Of the entries below, return exactly those lines that fall between the one containing "One of the first" and the one containing "Once all of", the two end lines included.

◆ SUPPLIED MATERIAL ◆
>>

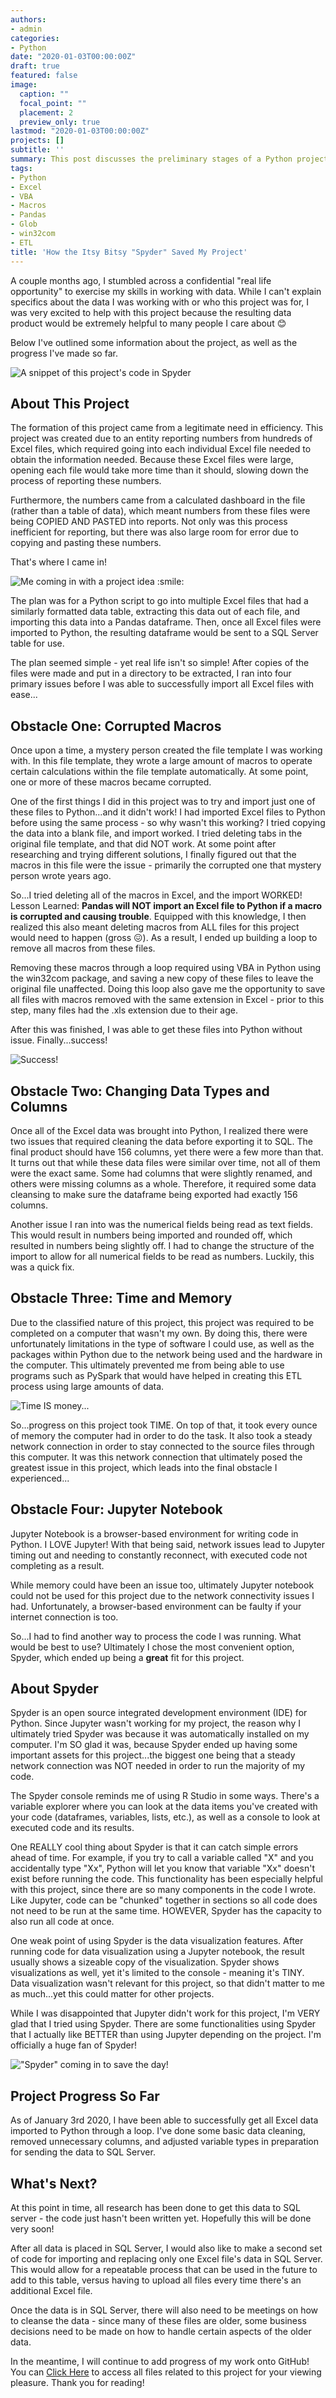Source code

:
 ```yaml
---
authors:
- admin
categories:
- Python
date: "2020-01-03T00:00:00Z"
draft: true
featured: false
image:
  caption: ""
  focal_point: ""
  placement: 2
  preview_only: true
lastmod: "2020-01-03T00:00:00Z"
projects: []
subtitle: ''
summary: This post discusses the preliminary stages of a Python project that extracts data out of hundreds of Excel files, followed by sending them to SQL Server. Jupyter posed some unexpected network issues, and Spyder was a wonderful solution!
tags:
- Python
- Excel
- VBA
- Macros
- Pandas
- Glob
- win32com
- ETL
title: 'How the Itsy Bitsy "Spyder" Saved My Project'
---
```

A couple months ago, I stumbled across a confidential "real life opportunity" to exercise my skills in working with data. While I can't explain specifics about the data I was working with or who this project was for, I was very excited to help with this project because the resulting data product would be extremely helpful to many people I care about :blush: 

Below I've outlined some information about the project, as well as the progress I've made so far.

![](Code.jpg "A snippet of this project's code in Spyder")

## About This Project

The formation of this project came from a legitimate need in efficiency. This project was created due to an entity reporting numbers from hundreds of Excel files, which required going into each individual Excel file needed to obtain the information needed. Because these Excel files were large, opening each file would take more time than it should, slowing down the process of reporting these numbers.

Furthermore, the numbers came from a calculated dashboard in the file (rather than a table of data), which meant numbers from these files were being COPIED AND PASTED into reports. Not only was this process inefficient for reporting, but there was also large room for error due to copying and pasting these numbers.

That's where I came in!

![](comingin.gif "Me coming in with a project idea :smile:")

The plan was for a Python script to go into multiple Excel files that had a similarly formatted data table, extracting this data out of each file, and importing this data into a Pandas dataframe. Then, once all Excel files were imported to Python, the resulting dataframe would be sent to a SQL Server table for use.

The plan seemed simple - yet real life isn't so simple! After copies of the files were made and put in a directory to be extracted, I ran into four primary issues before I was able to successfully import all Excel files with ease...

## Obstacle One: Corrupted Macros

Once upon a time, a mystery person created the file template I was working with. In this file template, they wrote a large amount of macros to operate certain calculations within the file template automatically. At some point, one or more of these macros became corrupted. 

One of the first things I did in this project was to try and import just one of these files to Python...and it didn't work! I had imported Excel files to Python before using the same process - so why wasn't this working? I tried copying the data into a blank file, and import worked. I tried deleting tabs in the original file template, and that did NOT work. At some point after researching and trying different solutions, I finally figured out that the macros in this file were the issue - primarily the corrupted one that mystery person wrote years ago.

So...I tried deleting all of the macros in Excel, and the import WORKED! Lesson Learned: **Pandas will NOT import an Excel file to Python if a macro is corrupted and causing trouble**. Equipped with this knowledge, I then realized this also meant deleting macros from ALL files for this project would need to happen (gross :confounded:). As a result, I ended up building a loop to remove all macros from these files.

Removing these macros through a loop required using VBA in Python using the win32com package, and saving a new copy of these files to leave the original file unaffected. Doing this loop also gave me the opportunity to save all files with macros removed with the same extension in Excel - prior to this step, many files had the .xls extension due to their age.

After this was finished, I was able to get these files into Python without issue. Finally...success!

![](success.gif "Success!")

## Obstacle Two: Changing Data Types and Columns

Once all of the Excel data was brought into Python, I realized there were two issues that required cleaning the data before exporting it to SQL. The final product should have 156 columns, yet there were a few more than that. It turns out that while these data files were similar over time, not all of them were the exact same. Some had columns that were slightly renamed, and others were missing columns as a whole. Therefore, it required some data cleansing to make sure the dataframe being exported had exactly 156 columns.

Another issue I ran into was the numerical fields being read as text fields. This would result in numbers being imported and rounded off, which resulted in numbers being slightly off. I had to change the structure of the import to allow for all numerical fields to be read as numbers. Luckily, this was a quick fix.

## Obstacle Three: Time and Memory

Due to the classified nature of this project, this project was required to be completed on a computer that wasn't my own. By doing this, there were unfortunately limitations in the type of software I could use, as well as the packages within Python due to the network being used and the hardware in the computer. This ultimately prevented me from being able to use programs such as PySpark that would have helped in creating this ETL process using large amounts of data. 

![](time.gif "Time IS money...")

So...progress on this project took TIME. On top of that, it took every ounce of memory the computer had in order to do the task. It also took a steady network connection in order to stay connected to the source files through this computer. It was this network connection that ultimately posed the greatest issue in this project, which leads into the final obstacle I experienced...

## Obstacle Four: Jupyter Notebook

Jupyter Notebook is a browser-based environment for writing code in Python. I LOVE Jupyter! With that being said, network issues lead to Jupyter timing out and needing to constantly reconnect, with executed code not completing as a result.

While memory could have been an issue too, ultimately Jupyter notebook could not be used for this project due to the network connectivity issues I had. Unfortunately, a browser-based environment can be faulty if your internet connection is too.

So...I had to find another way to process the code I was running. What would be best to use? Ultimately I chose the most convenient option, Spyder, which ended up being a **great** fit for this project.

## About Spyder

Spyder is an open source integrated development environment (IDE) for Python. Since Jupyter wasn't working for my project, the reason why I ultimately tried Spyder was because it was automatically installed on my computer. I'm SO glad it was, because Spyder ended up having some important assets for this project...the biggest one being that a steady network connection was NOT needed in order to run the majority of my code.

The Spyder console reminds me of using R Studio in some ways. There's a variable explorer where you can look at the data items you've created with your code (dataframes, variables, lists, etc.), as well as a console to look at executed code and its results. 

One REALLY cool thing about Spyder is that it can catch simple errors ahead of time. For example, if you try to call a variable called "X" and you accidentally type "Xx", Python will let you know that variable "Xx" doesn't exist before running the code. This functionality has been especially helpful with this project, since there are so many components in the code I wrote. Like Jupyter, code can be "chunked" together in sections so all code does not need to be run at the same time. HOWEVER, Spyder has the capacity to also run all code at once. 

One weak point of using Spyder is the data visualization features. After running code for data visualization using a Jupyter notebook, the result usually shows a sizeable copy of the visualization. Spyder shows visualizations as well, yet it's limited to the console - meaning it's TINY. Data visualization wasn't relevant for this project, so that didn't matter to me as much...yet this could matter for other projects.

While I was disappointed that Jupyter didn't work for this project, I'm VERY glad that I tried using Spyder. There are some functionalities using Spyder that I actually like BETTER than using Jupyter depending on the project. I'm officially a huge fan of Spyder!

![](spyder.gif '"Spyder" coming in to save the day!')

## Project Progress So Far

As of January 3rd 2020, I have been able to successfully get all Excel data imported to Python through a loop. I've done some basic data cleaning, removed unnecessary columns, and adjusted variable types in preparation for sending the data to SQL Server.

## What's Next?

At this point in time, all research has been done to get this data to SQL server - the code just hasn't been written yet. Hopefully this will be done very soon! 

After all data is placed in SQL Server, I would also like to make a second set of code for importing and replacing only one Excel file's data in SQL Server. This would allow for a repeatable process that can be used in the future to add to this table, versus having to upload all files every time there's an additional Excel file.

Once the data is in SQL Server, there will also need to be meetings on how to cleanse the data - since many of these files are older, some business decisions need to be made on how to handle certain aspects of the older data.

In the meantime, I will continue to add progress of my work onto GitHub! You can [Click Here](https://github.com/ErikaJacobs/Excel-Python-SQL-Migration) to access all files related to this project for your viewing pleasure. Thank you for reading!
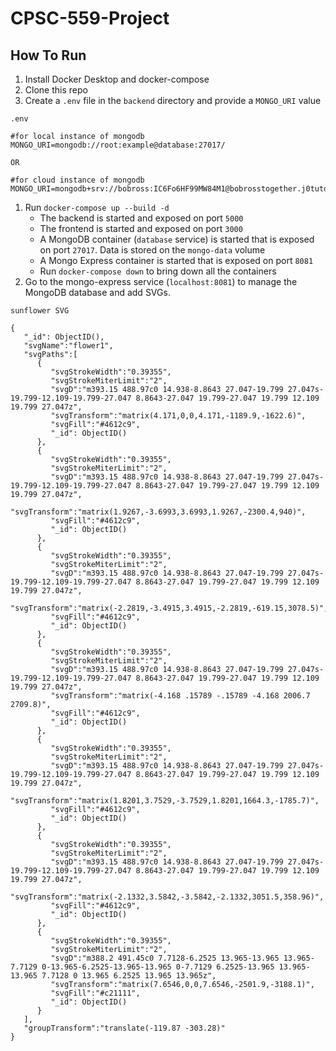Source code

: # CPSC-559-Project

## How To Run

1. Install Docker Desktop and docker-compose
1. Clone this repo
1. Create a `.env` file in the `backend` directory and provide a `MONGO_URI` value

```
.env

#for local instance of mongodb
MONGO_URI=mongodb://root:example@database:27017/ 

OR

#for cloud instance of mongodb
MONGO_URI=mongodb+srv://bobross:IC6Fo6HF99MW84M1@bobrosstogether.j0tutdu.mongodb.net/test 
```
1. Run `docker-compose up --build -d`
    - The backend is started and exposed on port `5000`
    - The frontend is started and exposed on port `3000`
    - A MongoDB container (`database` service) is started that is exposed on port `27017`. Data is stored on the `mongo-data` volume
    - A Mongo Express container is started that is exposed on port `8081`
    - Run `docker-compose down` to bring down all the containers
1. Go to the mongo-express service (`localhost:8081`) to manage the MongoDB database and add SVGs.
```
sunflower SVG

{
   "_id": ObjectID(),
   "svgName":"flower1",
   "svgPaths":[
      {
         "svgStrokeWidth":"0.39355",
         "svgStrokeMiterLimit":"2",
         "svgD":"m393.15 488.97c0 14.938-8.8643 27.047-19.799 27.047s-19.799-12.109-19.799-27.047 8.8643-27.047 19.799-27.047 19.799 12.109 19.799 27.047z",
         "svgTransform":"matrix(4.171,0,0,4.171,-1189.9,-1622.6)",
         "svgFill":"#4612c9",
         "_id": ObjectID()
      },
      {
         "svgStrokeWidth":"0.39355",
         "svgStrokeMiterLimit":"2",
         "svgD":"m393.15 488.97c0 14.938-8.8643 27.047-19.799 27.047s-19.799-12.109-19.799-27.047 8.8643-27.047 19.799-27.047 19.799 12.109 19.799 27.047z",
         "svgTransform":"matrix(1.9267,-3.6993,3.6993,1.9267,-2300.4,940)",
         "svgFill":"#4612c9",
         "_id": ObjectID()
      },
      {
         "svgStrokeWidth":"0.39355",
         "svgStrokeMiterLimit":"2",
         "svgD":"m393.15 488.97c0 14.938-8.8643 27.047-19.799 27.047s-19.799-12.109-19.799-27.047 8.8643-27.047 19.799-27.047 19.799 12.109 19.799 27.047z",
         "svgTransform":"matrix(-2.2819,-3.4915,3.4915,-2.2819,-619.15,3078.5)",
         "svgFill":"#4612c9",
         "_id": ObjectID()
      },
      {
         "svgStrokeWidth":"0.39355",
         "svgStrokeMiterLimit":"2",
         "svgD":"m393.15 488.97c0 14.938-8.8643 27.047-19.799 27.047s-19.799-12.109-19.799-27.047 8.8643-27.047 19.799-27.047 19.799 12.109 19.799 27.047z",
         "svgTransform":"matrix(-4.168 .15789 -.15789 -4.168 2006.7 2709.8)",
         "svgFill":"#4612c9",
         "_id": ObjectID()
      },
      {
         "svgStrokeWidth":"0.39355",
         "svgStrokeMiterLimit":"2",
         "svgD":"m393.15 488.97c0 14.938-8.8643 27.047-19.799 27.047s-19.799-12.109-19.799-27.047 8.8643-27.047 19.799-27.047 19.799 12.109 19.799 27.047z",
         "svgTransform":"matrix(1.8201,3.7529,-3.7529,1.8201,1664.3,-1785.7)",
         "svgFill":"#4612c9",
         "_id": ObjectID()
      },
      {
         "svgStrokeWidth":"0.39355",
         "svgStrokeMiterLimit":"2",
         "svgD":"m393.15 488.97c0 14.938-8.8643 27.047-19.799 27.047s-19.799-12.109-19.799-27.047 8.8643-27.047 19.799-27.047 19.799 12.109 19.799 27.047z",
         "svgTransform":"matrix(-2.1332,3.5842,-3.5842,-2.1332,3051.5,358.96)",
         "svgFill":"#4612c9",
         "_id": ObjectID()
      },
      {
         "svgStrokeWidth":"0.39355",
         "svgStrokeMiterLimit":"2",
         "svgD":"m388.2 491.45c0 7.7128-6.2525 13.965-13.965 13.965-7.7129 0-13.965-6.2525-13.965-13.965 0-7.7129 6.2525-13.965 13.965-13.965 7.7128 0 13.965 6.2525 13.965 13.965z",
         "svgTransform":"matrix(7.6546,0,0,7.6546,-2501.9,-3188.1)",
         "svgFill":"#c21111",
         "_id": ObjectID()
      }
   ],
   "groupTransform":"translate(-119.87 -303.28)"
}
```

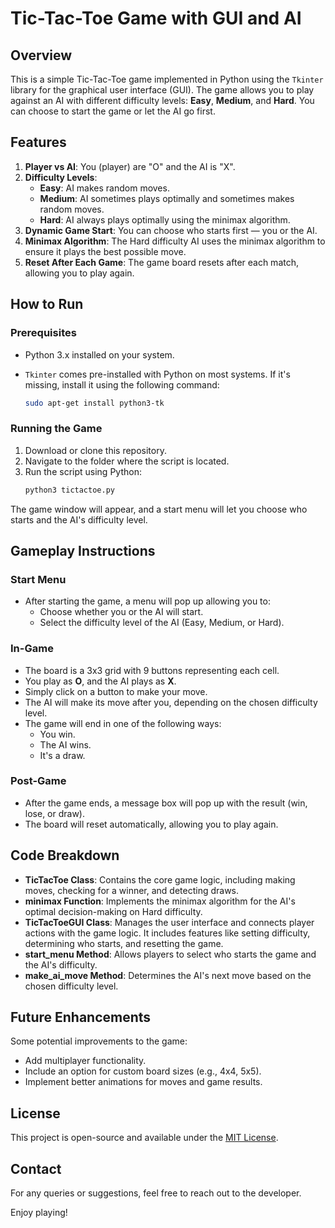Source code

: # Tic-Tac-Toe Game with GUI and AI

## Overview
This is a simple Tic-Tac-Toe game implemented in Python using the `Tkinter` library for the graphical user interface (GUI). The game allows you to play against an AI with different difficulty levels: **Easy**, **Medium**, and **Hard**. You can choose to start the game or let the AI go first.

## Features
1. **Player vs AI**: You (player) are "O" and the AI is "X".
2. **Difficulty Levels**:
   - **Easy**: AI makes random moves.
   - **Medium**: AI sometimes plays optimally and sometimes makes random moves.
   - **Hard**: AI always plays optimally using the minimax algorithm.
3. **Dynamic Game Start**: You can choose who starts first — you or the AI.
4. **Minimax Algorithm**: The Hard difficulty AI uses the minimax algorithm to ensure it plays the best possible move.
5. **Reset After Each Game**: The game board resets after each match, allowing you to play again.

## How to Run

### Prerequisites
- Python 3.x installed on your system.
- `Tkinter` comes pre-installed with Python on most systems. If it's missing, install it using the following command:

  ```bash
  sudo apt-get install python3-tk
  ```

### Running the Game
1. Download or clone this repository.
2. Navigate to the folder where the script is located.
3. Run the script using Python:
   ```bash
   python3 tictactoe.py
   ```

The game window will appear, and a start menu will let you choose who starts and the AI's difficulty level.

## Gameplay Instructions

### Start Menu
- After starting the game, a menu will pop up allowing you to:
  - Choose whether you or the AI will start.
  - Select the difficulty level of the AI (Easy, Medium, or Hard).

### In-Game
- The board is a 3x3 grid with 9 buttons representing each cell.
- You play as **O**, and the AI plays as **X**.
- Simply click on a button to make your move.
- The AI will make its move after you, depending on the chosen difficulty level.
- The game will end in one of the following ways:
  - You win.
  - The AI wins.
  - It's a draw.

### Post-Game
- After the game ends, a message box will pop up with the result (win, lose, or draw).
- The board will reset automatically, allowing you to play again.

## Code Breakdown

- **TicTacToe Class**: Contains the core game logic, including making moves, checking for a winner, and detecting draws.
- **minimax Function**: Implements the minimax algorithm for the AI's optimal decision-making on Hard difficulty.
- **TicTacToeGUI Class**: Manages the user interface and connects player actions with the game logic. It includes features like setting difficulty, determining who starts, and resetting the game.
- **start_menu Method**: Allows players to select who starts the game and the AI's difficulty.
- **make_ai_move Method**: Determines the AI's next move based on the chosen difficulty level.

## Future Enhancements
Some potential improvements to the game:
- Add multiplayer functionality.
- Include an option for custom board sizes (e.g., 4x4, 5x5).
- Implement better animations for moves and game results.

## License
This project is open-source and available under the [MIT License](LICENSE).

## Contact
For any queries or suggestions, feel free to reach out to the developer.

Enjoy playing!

<<

◆ RESULT BELOW ◆
One of the first things I did in this project was to try and import just one of these files to Python...and it didn't work! I had imported Excel files to Python before using the same process - so why wasn't this working? I tried copying the data into a blank file, and import worked. I tried deleting tabs in the original file template, and that did NOT work. At some point after researching and trying different solutions, I finally figured out that the macros in this file were the issue - primarily the corrupted one that mystery person wrote years ago.

So...I tried deleting all of the macros in Excel, and the import WORKED! Lesson Learned: **Pandas will NOT import an Excel file to Python if a macro is corrupted and causing trouble**. Equipped with this knowledge, I then realized this also meant deleting macros from ALL files for this project would need to happen (gross :confounded:). As a result, I ended up building a loop to remove all macros from these files.

Removing these macros through a loop required using VBA in Python using the win32com package, and saving a new copy of these files to leave the original file unaffected. Doing this loop also gave me the opportunity to save all files with macros removed with the same extension in Excel - prior to this step, many files had the .xls extension due to their age.

After this was finished, I was able to get these files into Python without issue. Finally...success!

![](success.gif "Success!")

## Obstacle Two: Changing Data Types and Columns

Once all of the Excel data was brought into Python, I realized there were two issues that required cleaning the data before exporting it to SQL. The final product should have 156 columns, yet there were a few more than that. It turns out that while these data files were similar over time, not all of them were the exact same. Some had columns that were slightly renamed, and others were missing columns as a whole. Therefore, it required some data cleansing to make sure the dataframe being exported had exactly 156 columns.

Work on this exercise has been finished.